▶ _What you need to do_: Wherever "recipes" shows up in the records below, copy the whole line.
*** Opening of Supplied data ***
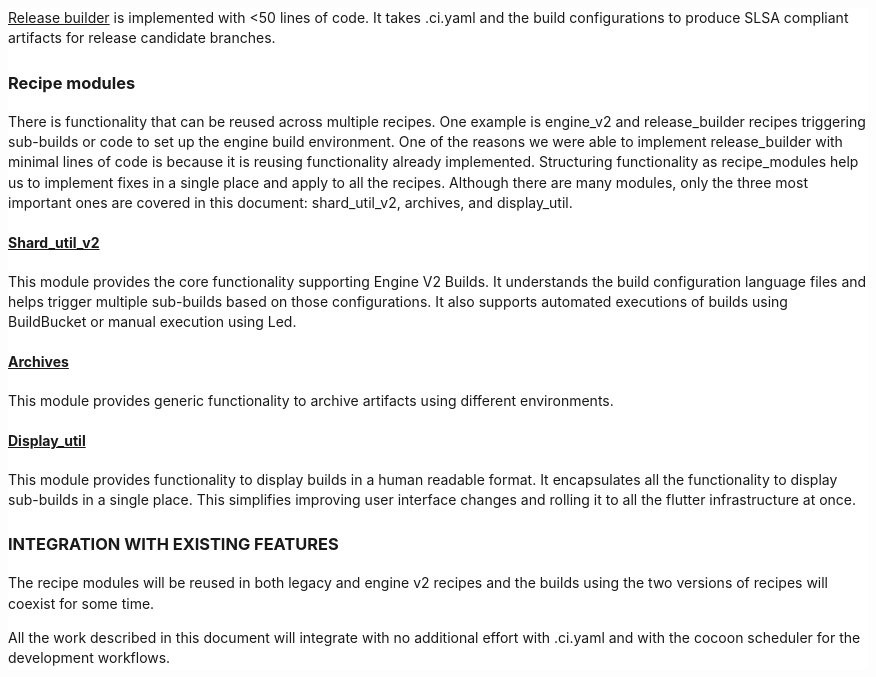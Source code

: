 [Release builder](https://flutter.googlesource.com/recipes/+/refs/heads/main/recipes/release/release_builder.py)
is implemented with <50 lines of code. It takes .ci.yaml and the build configurations to produce SLSA compliant
artifacts for release candidate branches.

### Recipe modules

There is functionality that can be reused across multiple recipes. One example is engine\_v2 and
release\_builder recipes triggering sub-builds or code to set up the engine build environment.
One of the reasons we were able to implement release\_builder with minimal lines of code is because
it is reusing functionality already implemented. Structuring functionality as recipe\_modules help us
to implement fixes in a single place and apply to all the recipes. Although there are many modules,
 only the three most important ones are covered in this document: shard\_util\_v2, archives, and display\_util.

#### [Shard\_util\_v2](https://flutter.googlesource.com/recipes/+/refs/heads/main/recipe_modules/shard_util/api.py)

This module provides the core functionality supporting Engine V2 Builds. It understands the build configuration
language files and helps trigger multiple sub-builds based on those configurations. It also supports automated
executions of builds using BuildBucket or manual execution using Led.

#### [Archives](https://flutter.googlesource.com/recipes/+/refs/heads/main/recipe_modules/archives/api.py)

This module provides generic functionality to archive artifacts using different environments.

#### [Display\_util](https://flutter.googlesource.com/recipes/+/refs/heads/main/recipe_modules/display_util/api.py)

This module provides functionality to display builds in a human readable format. It encapsulates all the
functionality to display sub-builds in a single place. This simplifies improving user interface changes
and rolling it to all the flutter infrastructure at once.

### INTEGRATION WITH EXISTING FEATURES

The recipe modules will be reused in both legacy and engine v2 recipes and the builds using the two
versions of recipes will coexist for some time.

All the work described in this document will integrate with no additional effort with .ci.yaml and
with the cocoon scheduler for the development workflows.
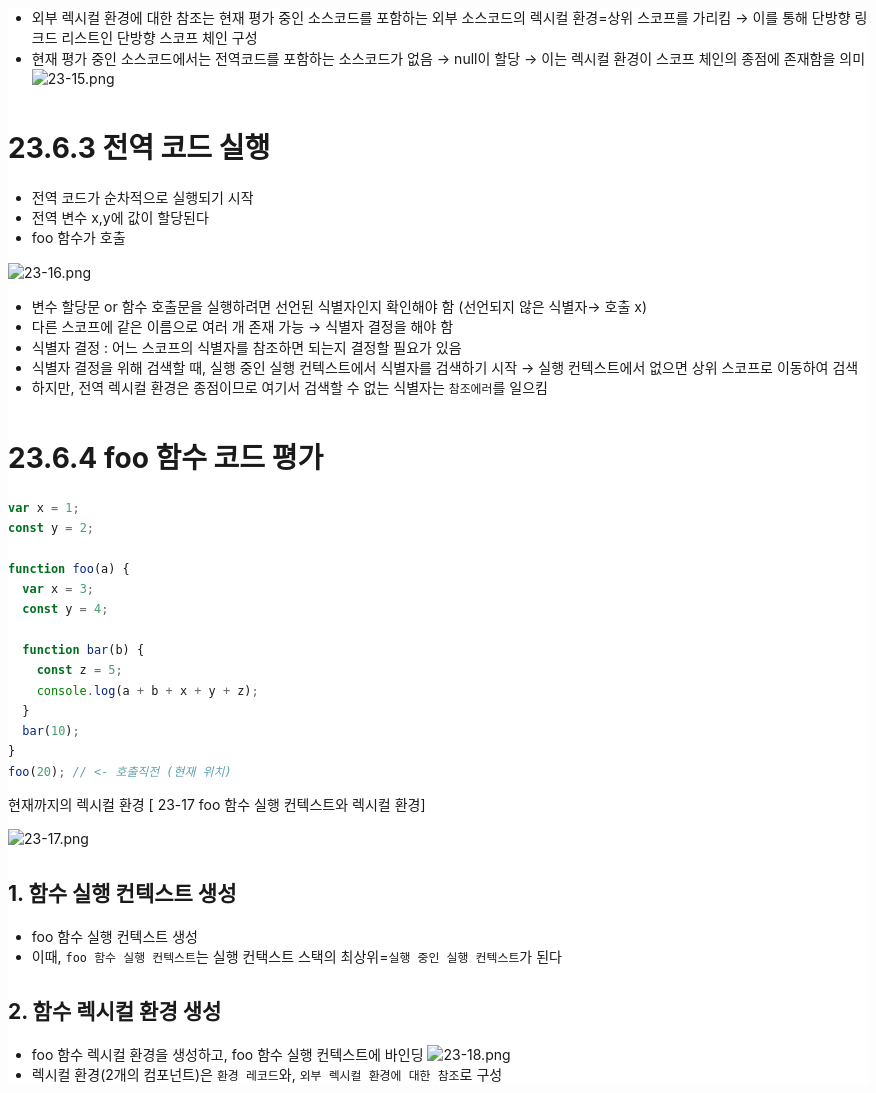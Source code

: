 - 외부 렉시컬 환경에 대한 참조는 현재 평가 중인 소스코드를 포함하는 외부 소스코드의 렉시컬 환경=상위 스코프를 가리킴 → 이를 통해 단방향 링크드 리스트인 단방향 스코프 체인 구성
- 현재 평가 중인 소스코드에서는 전역코드를 포함하는 소스코드가 없음 → null이 할당 → 이는 렉시컬 환경이 스코프 체인의 종점에 존재함을 의미
  ![23-15.png](./img/23-15.png)

# 23.6.3 전역 코드 실행

- 전역 코드가 순차적으로 실행되기 시작
- 전역 변수 x,y에 값이 할당된다
- foo 함수가 호출

![23-16.png](./img/23-16.png)

- 변수 할당문 or 함수 호출문을 실행하려면 선언된 식별자인지 확인해야 함 (선언되지 않은 식별자→ 호출 x)
- 다른 스코프에 같은 이름으로 여러 개 존재 가능 → 식별자 결정을 해야 함
- 식별자 결정 : 어느 스코프의 식별자를 참조하면 되는지 결정할 필요가 있음
- 식별자 결정을 위해 검색할 때, 실행 중인 실행 컨텍스트에서 식별자를 검색하기 시작 → 실행 컨텍스트에서 없으면 상위 스코프로 이동하여 검색
- 하지만, 전역 렉시컬 환경은 종점이므로 여기서 검색할 수 없는 식별자는 `참조에러`를 일으킴

# 23.6.4 foo 함수 코드 평가

```jsx
var x = 1;
const y = 2;

function foo(a) {
  var x = 3;
  const y = 4;

  function bar(b) {
    const z = 5;
    console.log(a + b + x + y + z);
  }
  bar(10);
}
foo(20); // <- 호출직전 (현재 위치)
```

현재까지의 렉시컬 환경 [ 23-17 foo 함수 실행 컨텍스트와 렉시컬 환경]

![23-17.png](./img/23-17.png)

## 1. 함수 실행 컨텍스트 생성

- foo 함수 실행 컨텍스트 생성
- 이때, `foo 함수 실행 컨텍스트`는 실행 컨택스트 스택의 최상위=`실행 중인 실행 컨텍스트`가 된다

## 2. 함수 렉시컬 환경 생성

- foo 함수 렉시컬 환경을 생성하고, foo 함수 실행 컨텍스트에 바인딩
  ![23-18.png](./img/23-18.png)
- 렉시컬 환경(2개의 컴포넌트)은 `환경 레코드`와, `외부 렉시컬 환경에 대한 참조`로 구성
*** Close of Supplied data ***
▶ _Answer to the problem_:
: [Release builder](https://flutter.googlesource.com/recipes/+/refs/heads/main/recipes/release/release_builder.py)
There is functionality that can be reused across multiple recipes. One example is engine\_v2 and
release\_builder recipes triggering sub-builds or code to set up the engine build environment.
to implement fixes in a single place and apply to all the recipes. Although there are many modules,
#### [Shard\_util\_v2](https://flutter.googlesource.com/recipes/+/refs/heads/main/recipe_modules/shard_util/api.py)
#### [Archives](https://flutter.googlesource.com/recipes/+/refs/heads/main/recipe_modules/archives/api.py)
#### [Display\_util](https://flutter.googlesource.com/recipes/+/refs/heads/main/recipe_modules/display_util/api.py)
The recipe modules will be reused in both legacy and engine v2 recipes and the builds using the two
versions of recipes will coexist for some time.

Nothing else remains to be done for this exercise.